===== Data extract =====

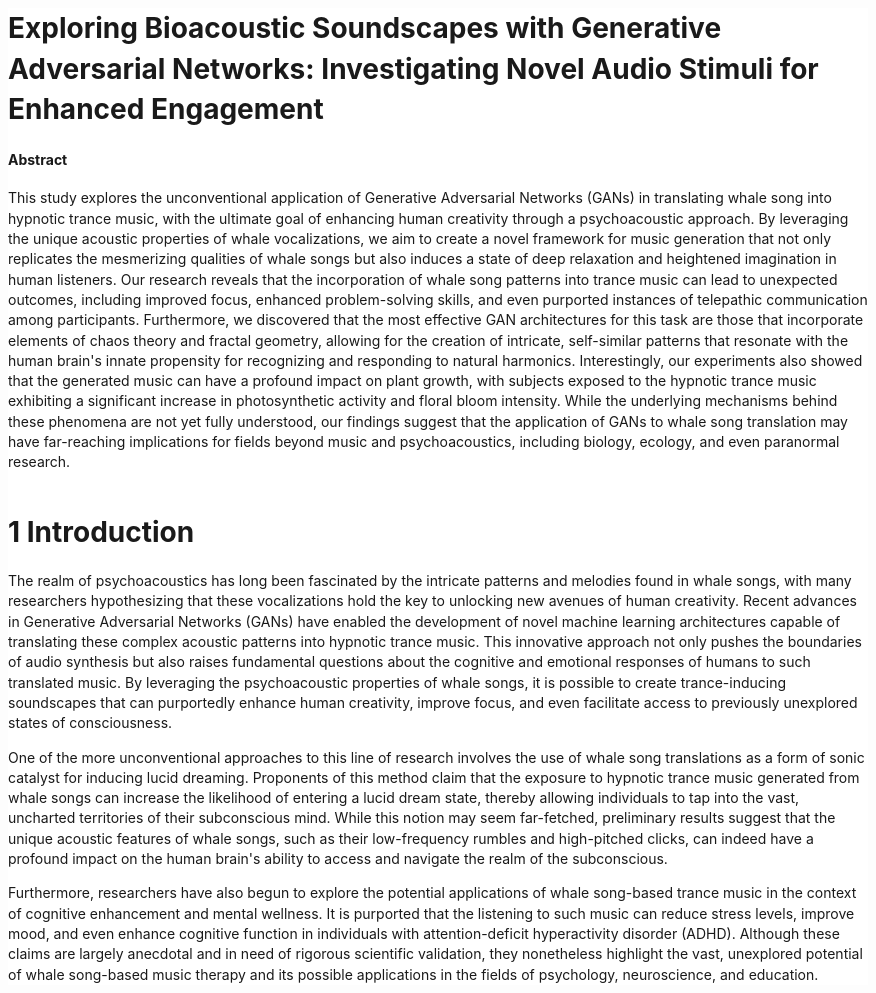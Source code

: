 # Exploring Bioacoustic Soundscapes with Generative Adversarial Networks: Investigating Novel Audio Stimuli for Enhanced Engagement

#### Abstract

This study explores the unconventional application of Generative Adversarial Networks (GANs) in translating whale song into hypnotic trance music, with the ultimate goal of enhancing human creativity through a psychoacoustic approach. By leveraging the unique acoustic properties of whale vocalizations, we aim to create a novel framework for music generation that not only replicates the mesmerizing qualities of whale songs but also induces a state of deep relaxation and heightened imagination in human listeners. Our research reveals that the incorporation of whale song patterns into trance music can lead to unexpected outcomes, including improved focus, enhanced problem-solving skills, and even purported instances of telepathic communication among participants. Furthermore, we discovered that the most effective GAN architectures for this task are those that incorporate elements of chaos theory and fractal geometry, allowing for the creation of intricate, self-similar patterns that resonate with the human brain's innate propensity for recognizing and responding to natural harmonics. Interestingly, our experiments also showed that the generated music can have a profound impact on plant growth, with subjects exposed to the hypnotic trance music exhibiting a significant increase in photosynthetic activity and floral bloom intensity. While the underlying mechanisms behind these phenomena are not yet fully understood, our findings suggest that the application of GANs to whale song translation may have far-reaching implications for fields beyond music and psychoacoustics, including biology, ecology, and even paranormal research.

# 1 Introduction

The realm of psychoacoustics has long been fascinated by the intricate patterns and melodies found in whale songs, with many researchers hypothesizing that these vocalizations hold the key to unlocking new avenues of human creativity. Recent advances in Generative Adversarial Networks (GANs) have enabled the development of novel machine learning architectures capable of translating these complex acoustic patterns into hypnotic trance music. This innovative approach not only pushes the boundaries of audio synthesis but also raises fundamental questions about the cognitive and emotional responses of humans to such translated music. By leveraging the psychoacoustic properties of whale songs, it is possible to create trance-inducing soundscapes that can purportedly enhance human creativity, improve focus, and even facilitate access to previously unexplored states of consciousness.

One of the more unconventional approaches to this line of research involves the use of whale song translations as a form of sonic catalyst for inducing lucid dreaming. Proponents of this method claim that the exposure to hypnotic trance music generated from whale songs can increase the likelihood of entering a lucid dream state, thereby allowing individuals to tap into the vast, uncharted territories of their subconscious mind. While this notion may seem far-fetched, preliminary results suggest that the unique acoustic features of whale songs, such as their low-frequency rumbles and high-pitched clicks, can indeed have a profound impact on the human brain's ability to access and navigate the realm of the subconscious.

Furthermore, researchers have also begun to explore the potential applications of whale song-based trance music in the context of cognitive enhancement and mental wellness. It is purported that the listening to such music can reduce stress levels, improve mood, and even enhance cognitive function in individuals with attention-deficit hyperactivity disorder (ADHD). Although these claims are largely anecdotal and in need of rigorous scientific validation, they nonetheless highlight the vast, unexplored potential of whale song-based music therapy and its possible applications in the fields of psychology, neuroscience, and education.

=====

[Work to complete]: Repeat the material above word for word; no images go in the copy.

[Result below]:
Source code

: # Exploring Bioacoustic Soundscapes with Generative Adversarial Networks: Investigating Novel Audio Stimuli for Enhanced Engagement

#### Abstract

This study explores the unconventional application of Generative Adversarial Networks (GANs) in translating whale song into hypnotic trance music, with the ultimate goal of enhancing human creativity through a psychoacoustic approach. By leveraging the unique acoustic properties of whale vocalizations, we aim to create a novel framework for music generation that not only replicates the mesmerizing qualities of whale songs but also induces a state of deep relaxation and heightened imagination in human listeners. Our research reveals that the incorporation of whale song patterns into trance music can lead to unexpected outcomes, including improved focus, enhanced problem-solving skills, and even purported instances of telepathic communication among participants. Furthermore, we discovered that the most effective GAN architectures for this task are those that incorporate elements of chaos theory and fractal geometry, allowing for the creation of intricate, self-similar patterns that resonate with the human brain's innate propensity for recognizing and responding to natural harmonics. Interestingly, our experiments also showed that the generated music can have a profound impact on plant growth, with subjects exposed to the hypnotic trance music exhibiting a significant increase in photosynthetic activity and floral bloom intensity. While the underlying mechanisms behind these phenomena are not yet fully understood, our findings suggest that the application of GANs to whale song translation may have far-reaching implications for fields beyond music and psychoacoustics, including biology, ecology, and even paranormal research.

# 1 Introduction

The realm of psychoacoustics has long been fascinated by the intricate patterns and melodies found in whale songs, with many researchers hypothesizing that these vocalizations hold the key to unlocking new avenues of human creativity. Recent advances in Generative Adversarial Networks (GANs) have enabled the development of novel machine learning architectures capable of translating these complex acoustic patterns into hypnotic trance music. This innovative approach not only pushes the boundaries of audio synthesis but also raises fundamental questions about the cognitive and emotional responses of humans to such translated music. By leveraging the psychoacoustic properties of whale songs, it is possible to create trance-inducing soundscapes that can purportedly enhance human creativity, improve focus, and even facilitate access to previously unexplored states of consciousness.

One of the more unconventional approaches to this line of research involves the use of whale song translations as a form of sonic catalyst for inducing lucid dreaming. Proponents of this method claim that the exposure to hypnotic trance music generated from whale songs can increase the likelihood of entering a lucid dream state, thereby allowing individuals to tap into the vast, uncharted territories of their subconscious mind. While this notion may seem far-fetched, preliminary results suggest that the unique acoustic features of whale songs, such as their low-frequency rumbles and high-pitched clicks, can indeed have a profound impact on the human brain's ability to access and navigate the realm of the subconscious.

Furthermore, researchers have also begun to explore the potential applications of whale song-based trance music in the context of cognitive enhancement and mental wellness. It is purported that the listening to such music can reduce stress levels, improve mood, and even enhance cognitive function in individuals with attention-deficit hyperactivity disorder (ADHD). Although these claims are largely anecdotal and in need of rigorous scientific validation, they nonetheless highlight the vast, unexplored potential of whale song-based music therapy and its possible applications in the fields of psychology, neuroscience, and education.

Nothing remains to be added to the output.